(Records for this task Opens)

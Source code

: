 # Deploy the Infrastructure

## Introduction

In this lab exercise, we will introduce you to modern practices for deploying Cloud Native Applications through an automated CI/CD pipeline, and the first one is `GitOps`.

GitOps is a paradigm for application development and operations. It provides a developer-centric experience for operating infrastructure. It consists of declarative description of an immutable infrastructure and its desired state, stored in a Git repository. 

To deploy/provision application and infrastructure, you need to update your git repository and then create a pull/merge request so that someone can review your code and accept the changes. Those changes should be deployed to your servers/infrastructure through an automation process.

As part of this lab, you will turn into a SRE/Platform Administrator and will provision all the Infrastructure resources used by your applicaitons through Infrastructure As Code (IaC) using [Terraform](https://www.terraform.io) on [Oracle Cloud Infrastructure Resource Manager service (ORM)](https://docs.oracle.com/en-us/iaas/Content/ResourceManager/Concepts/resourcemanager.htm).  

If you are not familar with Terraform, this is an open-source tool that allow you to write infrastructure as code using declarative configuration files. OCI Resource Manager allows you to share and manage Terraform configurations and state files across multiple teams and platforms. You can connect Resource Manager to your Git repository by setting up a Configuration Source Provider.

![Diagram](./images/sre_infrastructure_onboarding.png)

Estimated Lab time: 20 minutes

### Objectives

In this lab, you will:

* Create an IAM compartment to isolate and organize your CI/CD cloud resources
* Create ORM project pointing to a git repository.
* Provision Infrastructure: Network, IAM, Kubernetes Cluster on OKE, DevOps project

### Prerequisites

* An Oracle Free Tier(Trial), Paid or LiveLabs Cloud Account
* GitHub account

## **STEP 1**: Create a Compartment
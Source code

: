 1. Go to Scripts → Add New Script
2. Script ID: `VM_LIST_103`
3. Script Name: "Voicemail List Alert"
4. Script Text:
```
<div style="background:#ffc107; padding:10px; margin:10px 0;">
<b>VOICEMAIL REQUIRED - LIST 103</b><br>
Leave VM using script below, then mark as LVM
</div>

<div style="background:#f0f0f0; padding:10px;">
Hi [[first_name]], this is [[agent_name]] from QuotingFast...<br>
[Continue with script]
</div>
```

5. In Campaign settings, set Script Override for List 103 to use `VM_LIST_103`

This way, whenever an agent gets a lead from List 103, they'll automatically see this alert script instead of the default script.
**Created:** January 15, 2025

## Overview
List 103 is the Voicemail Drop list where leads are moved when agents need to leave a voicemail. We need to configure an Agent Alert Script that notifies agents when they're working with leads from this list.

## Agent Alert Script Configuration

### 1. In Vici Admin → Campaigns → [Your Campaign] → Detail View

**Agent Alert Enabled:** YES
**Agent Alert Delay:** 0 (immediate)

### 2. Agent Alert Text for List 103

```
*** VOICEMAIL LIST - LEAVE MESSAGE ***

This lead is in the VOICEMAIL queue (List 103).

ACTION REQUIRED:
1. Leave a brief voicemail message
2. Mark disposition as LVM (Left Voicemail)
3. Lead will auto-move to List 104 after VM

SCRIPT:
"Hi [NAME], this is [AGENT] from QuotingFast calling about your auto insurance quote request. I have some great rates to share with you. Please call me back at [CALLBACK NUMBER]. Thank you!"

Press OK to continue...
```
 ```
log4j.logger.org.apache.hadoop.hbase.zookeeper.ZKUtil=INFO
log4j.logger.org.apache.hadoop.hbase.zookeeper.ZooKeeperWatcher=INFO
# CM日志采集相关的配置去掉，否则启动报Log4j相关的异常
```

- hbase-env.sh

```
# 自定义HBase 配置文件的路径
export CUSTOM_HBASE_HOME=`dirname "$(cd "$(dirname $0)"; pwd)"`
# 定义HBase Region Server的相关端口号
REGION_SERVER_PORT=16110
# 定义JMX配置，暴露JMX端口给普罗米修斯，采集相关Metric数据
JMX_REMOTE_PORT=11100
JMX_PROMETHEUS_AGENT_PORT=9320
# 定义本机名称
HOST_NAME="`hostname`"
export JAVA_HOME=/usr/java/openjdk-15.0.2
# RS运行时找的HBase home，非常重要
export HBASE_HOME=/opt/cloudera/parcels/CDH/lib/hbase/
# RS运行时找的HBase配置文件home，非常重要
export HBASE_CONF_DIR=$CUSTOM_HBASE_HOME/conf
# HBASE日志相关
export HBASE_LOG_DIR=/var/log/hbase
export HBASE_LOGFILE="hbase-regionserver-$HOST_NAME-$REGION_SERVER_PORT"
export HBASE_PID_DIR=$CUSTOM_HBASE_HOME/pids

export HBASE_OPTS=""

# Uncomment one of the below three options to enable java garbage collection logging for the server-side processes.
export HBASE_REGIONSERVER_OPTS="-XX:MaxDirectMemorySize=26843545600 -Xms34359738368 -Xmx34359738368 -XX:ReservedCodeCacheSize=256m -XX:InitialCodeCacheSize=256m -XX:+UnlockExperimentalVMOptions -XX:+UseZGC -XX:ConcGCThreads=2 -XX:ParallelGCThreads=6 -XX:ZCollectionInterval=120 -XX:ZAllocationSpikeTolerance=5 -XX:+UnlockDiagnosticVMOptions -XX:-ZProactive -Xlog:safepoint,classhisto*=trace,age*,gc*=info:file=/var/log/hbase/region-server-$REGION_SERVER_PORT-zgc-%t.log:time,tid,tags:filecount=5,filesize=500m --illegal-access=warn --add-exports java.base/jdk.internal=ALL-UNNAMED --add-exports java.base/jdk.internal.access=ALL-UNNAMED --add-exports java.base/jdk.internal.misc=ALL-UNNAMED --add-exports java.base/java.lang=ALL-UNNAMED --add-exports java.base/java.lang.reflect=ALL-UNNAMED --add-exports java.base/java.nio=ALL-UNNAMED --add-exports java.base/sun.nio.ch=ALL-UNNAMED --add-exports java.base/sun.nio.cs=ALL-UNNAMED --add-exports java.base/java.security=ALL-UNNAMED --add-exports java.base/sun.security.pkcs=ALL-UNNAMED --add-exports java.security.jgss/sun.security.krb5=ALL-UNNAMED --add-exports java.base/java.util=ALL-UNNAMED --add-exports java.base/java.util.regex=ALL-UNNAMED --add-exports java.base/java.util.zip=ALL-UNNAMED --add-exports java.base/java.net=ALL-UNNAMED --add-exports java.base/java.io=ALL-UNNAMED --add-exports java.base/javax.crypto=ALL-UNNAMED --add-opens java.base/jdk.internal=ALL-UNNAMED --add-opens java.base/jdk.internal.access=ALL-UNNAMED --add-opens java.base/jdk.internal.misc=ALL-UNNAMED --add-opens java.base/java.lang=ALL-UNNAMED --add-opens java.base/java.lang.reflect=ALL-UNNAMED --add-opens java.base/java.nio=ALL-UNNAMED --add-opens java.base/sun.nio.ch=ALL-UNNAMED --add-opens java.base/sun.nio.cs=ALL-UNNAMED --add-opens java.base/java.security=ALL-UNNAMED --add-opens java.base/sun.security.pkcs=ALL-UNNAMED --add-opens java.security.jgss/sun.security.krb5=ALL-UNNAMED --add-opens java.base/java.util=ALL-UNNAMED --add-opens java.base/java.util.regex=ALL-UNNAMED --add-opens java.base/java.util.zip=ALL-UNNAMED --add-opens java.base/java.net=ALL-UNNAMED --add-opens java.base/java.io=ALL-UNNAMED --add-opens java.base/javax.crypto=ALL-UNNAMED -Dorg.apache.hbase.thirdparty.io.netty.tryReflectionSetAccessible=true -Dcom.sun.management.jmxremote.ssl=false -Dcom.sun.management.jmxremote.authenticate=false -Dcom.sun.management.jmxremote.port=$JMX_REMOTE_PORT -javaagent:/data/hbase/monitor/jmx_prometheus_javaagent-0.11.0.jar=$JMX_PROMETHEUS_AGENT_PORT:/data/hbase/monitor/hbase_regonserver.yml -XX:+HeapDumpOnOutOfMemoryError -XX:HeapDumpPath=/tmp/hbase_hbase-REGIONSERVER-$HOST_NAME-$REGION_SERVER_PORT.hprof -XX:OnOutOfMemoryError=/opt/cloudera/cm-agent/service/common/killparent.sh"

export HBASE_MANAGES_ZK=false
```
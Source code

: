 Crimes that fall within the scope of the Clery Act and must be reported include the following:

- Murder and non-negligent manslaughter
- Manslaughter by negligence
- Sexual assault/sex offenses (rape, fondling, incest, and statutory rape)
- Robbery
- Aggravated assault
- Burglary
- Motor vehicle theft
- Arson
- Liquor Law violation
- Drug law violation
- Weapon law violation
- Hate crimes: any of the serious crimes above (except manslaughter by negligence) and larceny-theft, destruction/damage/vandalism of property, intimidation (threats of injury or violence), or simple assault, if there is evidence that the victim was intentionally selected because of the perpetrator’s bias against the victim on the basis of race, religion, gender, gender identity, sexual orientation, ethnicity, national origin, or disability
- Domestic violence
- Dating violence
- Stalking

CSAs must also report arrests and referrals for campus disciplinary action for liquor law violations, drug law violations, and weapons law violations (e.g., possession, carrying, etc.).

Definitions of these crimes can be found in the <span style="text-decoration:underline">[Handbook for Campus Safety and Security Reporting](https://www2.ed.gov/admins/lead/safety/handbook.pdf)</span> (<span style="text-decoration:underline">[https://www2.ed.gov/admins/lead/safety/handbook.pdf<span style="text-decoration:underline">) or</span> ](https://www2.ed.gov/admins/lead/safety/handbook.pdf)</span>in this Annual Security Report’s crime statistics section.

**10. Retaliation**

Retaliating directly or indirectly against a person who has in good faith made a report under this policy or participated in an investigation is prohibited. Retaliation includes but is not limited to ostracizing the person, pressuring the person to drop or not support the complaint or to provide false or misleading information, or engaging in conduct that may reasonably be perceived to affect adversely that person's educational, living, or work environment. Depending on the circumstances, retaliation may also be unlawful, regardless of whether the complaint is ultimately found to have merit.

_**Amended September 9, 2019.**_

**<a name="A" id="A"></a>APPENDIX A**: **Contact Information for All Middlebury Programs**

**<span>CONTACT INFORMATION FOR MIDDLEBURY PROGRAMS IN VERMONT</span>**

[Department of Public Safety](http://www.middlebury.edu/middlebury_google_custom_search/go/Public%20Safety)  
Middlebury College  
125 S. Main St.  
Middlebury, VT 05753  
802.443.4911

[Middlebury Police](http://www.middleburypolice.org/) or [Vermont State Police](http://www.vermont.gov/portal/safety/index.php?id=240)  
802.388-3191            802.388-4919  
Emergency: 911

(Records for this task Closes)

- Problem requirements -
Starting from the first line of the records above, retype each line exactly up to and including the one that contains "### Objectives", and nothing more.

- Task output -
Source code

: # Deploy the Infrastructure

## Introduction

In this lab exercise, we will introduce you to modern practices for deploying Cloud Native Applications through an automated CI/CD pipeline, and the first one is `GitOps`.

GitOps is a paradigm for application development and operations. It provides a developer-centric experience for operating infrastructure. It consists of declarative description of an immutable infrastructure and its desired state, stored in a Git repository. 

To deploy/provision application and infrastructure, you need to update your git repository and then create a pull/merge request so that someone can review your code and accept the changes. Those changes should be deployed to your servers/infrastructure through an automation process.

As part of this lab, you will turn into a SRE/Platform Administrator and will provision all the Infrastructure resources used by your applicaitons through Infrastructure As Code (IaC) using [Terraform](https://www.terraform.io) on [Oracle Cloud Infrastructure Resource Manager service (ORM)](https://docs.oracle.com/en-us/iaas/Content/ResourceManager/Concepts/resourcemanager.htm).  

If you are not familar with Terraform, this is an open-source tool that allow you to write infrastructure as code using declarative configuration files. OCI Resource Manager allows you to share and manage Terraform configurations and state files across multiple teams and platforms. You can connect Resource Manager to your Git repository by setting up a Configuration Source Provider.

![Diagram](./images/sre_infrastructure_onboarding.png)

Estimated Lab time: 20 minutes

### Objectives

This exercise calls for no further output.